I read a book last fall, The Happiness Project by Gretchen Rubin, and she had one line that caught my attention. I was listening to Audible on a treadmill at the time, so there was no highlighting or underlining but it stuck with me. I came home and told CS about it, and several days later he came back to me and told me it had been on his mind. The author relayed how someone had told her that seeing life through eyes of gratitude, rather than expectation had had a profound effect on them. CS and I have adopted this as our mantra -to we see our health, our marriage, our children, grandchildren, family, friends, finances, etc. etc. - ultimately our lives - through eyes of gratitude rather than through expectations met or not; when we manage to do so, it changes everything. We had this sign made and it sits above our kitchen cabinets in our little Huckleberry Haven home. I've got another one on order for our Little House on the Prairie.


My oldest daughter had the idea to start a small bookclub, where we'll read only very old books and meet to discuss them. They're SO long we've got a pace of two to three months to read each one. Bleak House was our first, and we're now set to discuss Les Miserables in June, when I'm back in Idaho. My 16 year old grandson is a member, and his first comment was, "I've never been to a bookclub, what do you do?" I've read a lot of books in my lifetime, but I'm fairly certain he's passed me in his 16 years. At age 16 he's read every single Sherlock Holmes, and so many really wonderful books; at age 16 I'd read every single Nancy Drew. More notable than what he's read is his retention and understanding of the books he reads. It was such fun to listen to his comments about Bleak House, hear how much insight he had.

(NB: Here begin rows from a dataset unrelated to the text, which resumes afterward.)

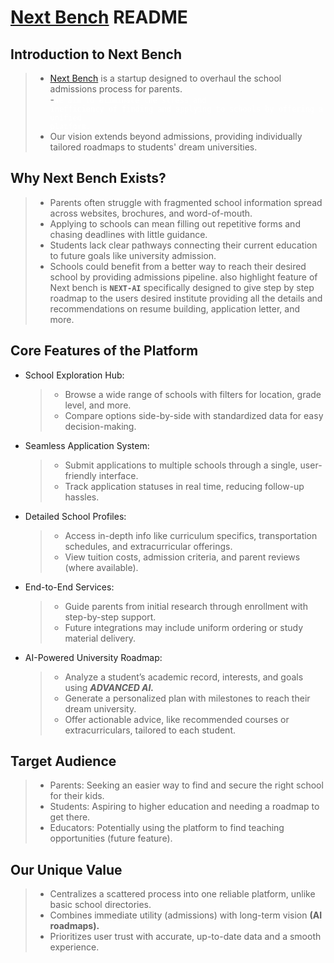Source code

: # [Next Bench](https://next-bench-snowy.vercel.app/) README

## Introduction to Next Bench  
  >- [Next Bench](https://next-bench-snowy.vercel.app/) is a startup designed to overhaul the school admissions process for parents.  
   >-<code style="color:white">We aim to eliminate the stress and inefficiency of finding and applying to schools by offering a unified platform.</code>
   >- Our vision extends beyond admissions, providing individually tailored roadmaps to students' dream universities.

## Why Next Bench Exists?
  >- Parents often struggle with fragmented school information spread across websites, brochures, and word-of-mouth.  
  >- Applying to schools can mean filling out repetitive forms and chasing deadlines with little guidance.  
  >- Students lack clear pathways connecting their current education to future goals like university admission.  
  >- Schools could benefit from a better way to reach their desired school by providing admissions pipeline. also highlight feature of Next bench is __**`NEXT-AI`**__ specifically designed to give step by step roadmap to the users desired institute providing all the details and recommendations on resume building, application letter, and more. 

## Core Features of the Platform  

  - School Exploration Hub:  
    >- Browse a wide range of schools with filters for location, grade level, and more.  
    >- Compare options side-by-side with standardized data for easy decision-making.  
  - Seamless Application System:  
    >- Submit applications to multiple schools through a single, user-friendly interface.  
    >- Track application statuses in real time, reducing follow-up hassles.  
  - Detailed School Profiles:  
    >- Access in-depth info like curriculum specifics, transportation schedules, and extracurricular offerings.  
    >- View tuition costs, admission criteria, and parent reviews (where available).  
  - End-to-End Services:  
    >- Guide parents from initial research through enrollment with step-by-step support.  
    >- Future integrations may include uniform ordering or study material delivery.  

  - AI-Powered University Roadmap:  
    >- Analyze a student’s academic record, interests, and goals using ***ADVANCED AI.***  
    >- Generate a personalized plan with milestones to reach their dream university.  
    >- Offer actionable advice, like recommended courses or extracurriculars, tailored to each student.

## Target Audience  

  >- Parents: Seeking an easier way to find and secure the right school for their kids.
  >- Students: Aspiring to higher education and needing a roadmap to get there.
  >- Educators: Potentially using the platform to find teaching opportunities (future feature).  

## Our Unique Value 
  >- Centralizes a scattered process into one reliable platform, unlike basic school directories.  
  >- Combines immediate utility (admissions) with long-term vision **(AI roadmaps).**  
  >- Prioritizes user trust with accurate, up-to-date data and a smooth experience.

When I learned our first read was going to be Bleak House, that same grandson asked me if I'd already read Great Expectations, also by Dickens. I told him that I'd read a few of Dickens' books but not that one. He insisted that I start there. I read it in December, and fell in love with Pip and had such fun with Miss Havisham. Creepiest, craziest ever character! I'm glad he encouraged me to read it, and was struck at what part 'expectation' played in the plot. (Sidenote: Masterpiece Theater did a great job of producing a short series  of it if you're not up for reading 864 pages of old English. However, be sure you watch the one that stars Gillian Anderson as Miss Havisham.)

Our little bookclub of three has enlarged very quickly into six, so we've closed it for now.  We have two high school students (so fun!) and perhaps when they graduate we'll open it up to more new members. I love, love, love that this reading group spans 46 years difference in age. We talked about BH, Dickens, literature and life for about an hour, with no prepared discussion questions, and had the most wonderful time. I sat there, with my daughter and grandson, and felt so grateful that life has unfolded to this. Not just loving family, but being true friends with them, and seeing it span generations.

Yes to Gratitude. No to Expectation. It's the key to so much of life, isn't it?